Stored data:
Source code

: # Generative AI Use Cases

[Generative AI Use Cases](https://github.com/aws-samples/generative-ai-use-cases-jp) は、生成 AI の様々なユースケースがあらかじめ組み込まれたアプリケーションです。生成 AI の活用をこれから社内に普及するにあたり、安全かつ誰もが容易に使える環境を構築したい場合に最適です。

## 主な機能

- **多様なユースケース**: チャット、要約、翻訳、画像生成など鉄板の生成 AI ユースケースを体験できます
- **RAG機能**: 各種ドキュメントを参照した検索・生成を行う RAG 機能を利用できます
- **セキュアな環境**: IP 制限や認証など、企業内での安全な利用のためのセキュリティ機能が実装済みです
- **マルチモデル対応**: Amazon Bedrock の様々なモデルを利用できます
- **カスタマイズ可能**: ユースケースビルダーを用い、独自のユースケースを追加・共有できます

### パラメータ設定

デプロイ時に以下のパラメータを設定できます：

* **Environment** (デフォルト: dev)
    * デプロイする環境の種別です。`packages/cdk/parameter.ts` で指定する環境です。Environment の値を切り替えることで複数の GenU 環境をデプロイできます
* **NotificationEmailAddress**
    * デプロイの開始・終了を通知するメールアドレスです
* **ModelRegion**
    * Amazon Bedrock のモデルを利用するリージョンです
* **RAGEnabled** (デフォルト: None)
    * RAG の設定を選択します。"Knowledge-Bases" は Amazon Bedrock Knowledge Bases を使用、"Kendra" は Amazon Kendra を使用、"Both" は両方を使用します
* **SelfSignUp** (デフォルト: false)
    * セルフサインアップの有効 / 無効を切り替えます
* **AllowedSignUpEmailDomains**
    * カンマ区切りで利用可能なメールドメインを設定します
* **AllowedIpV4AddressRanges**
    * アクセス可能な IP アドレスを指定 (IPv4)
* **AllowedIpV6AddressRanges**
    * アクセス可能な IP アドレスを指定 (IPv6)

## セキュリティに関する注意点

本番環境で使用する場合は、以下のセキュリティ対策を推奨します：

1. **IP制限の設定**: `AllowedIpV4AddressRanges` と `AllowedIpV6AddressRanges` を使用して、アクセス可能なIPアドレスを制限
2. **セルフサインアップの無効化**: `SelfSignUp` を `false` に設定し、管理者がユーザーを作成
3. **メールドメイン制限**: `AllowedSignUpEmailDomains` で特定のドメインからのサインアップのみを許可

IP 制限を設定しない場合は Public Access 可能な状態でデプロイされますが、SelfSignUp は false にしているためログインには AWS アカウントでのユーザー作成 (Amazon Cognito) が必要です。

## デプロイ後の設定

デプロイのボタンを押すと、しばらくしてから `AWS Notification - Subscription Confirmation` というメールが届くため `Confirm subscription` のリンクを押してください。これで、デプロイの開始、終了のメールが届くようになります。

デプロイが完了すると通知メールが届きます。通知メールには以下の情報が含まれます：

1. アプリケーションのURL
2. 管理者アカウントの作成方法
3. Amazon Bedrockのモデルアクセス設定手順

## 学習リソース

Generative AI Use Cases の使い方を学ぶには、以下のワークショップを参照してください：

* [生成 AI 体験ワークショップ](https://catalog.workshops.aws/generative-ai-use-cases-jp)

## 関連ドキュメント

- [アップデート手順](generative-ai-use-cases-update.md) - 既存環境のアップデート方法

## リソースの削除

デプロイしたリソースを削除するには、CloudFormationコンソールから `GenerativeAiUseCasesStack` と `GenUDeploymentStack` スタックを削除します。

> WORK TO COMPLETE
Could all of the entries be retyped word for word?

> SOLUTION TO THIS PROBLEM
Source code

: # Generative AI Use Cases

[Generative AI Use Cases](https://github.com/aws-samples/generative-ai-use-cases-jp) は、生成 AI の様々なユースケースがあらかじめ組み込まれたアプリケーションです。生成 AI の活用をこれから社内に普及するにあたり、安全かつ誰もが容易に使える環境を構築したい場合に最適です。

## 主な機能

- **多様なユースケース**: チャット、要約、翻訳、画像生成など鉄板の生成 AI ユースケースを体験できます
- **RAG機能**: 各種ドキュメントを参照した検索・生成を行う RAG 機能を利用できます
- **セキュアな環境**: IP 制限や認証など、企業内での安全な利用のためのセキュリティ機能が実装済みです
- **マルチモデル対応**: Amazon Bedrock の様々なモデルを利用できます
- **カスタマイズ可能**: ユースケースビルダーを用い、独自のユースケースを追加・共有できます

### パラメータ設定

デプロイ時に以下のパラメータを設定できます：

* **Environment** (デフォルト: dev)
    * デプロイする環境の種別です。`packages/cdk/parameter.ts` で指定する環境です。Environment の値を切り替えることで複数の GenU 環境をデプロイできます
* **NotificationEmailAddress**
    * デプロイの開始・終了を通知するメールアドレスです
* **ModelRegion**
    * Amazon Bedrock のモデルを利用するリージョンです
* **RAGEnabled** (デフォルト: None)
    * RAG の設定を選択します。"Knowledge-Bases" は Amazon Bedrock Knowledge Bases を使用、"Kendra" は Amazon Kendra を使用、"Both" は両方を使用します
* **SelfSignUp** (デフォルト: false)
    * セルフサインアップの有効 / 無効を切り替えます
* **AllowedSignUpEmailDomains**
    * カンマ区切りで利用可能なメールドメインを設定します
* **AllowedIpV4AddressRanges**
    * アクセス可能な IP アドレスを指定 (IPv4)
* **AllowedIpV6AddressRanges**
    * アクセス可能な IP アドレスを指定 (IPv6)

## セキュリティに関する注意点

本番環境で使用する場合は、以下のセキュリティ対策を推奨します：

1. **IP制限の設定**: `AllowedIpV4AddressRanges` と `AllowedIpV6AddressRanges` を使用して、アクセス可能なIPアドレスを制限
2. **セルフサインアップの無効化**: `SelfSignUp` を `false` に設定し、管理者がユーザーを作成
3. **メールドメイン制限**: `AllowedSignUpEmailDomains` で特定のドメインからのサインアップのみを許可

IP 制限を設定しない場合は Public Access 可能な状態でデプロイされますが、SelfSignUp は false にしているためログインには AWS アカウントでのユーザー作成 (Amazon Cognito) が必要です。

## デプロイ後の設定

デプロイのボタンを押すと、しばらくしてから `AWS Notification - Subscription Confirmation` というメールが届くため `Confirm subscription` のリンクを押してください。これで、デプロイの開始、終了のメールが届くようになります。

デプロイが完了すると通知メールが届きます。通知メールには以下の情報が含まれます：

1. アプリケーションのURL
2. 管理者アカウントの作成方法
3. Amazon Bedrockのモデルアクセス設定手順

## 学習リソース

Generative AI Use Cases の使い方を学ぶには、以下のワークショップを参照してください：

* [生成 AI 体験ワークショップ](https://catalog.workshops.aws/generative-ai-use-cases-jp)

## 関連ドキュメント

- [アップデート手順](generative-ai-use-cases-update.md) - 既存環境のアップデート方法

## リソースの削除

デプロイしたリソースを削除するには、CloudFormationコンソールから `GenerativeAiUseCasesStack` と `GenUDeploymentStack` スタックを削除します。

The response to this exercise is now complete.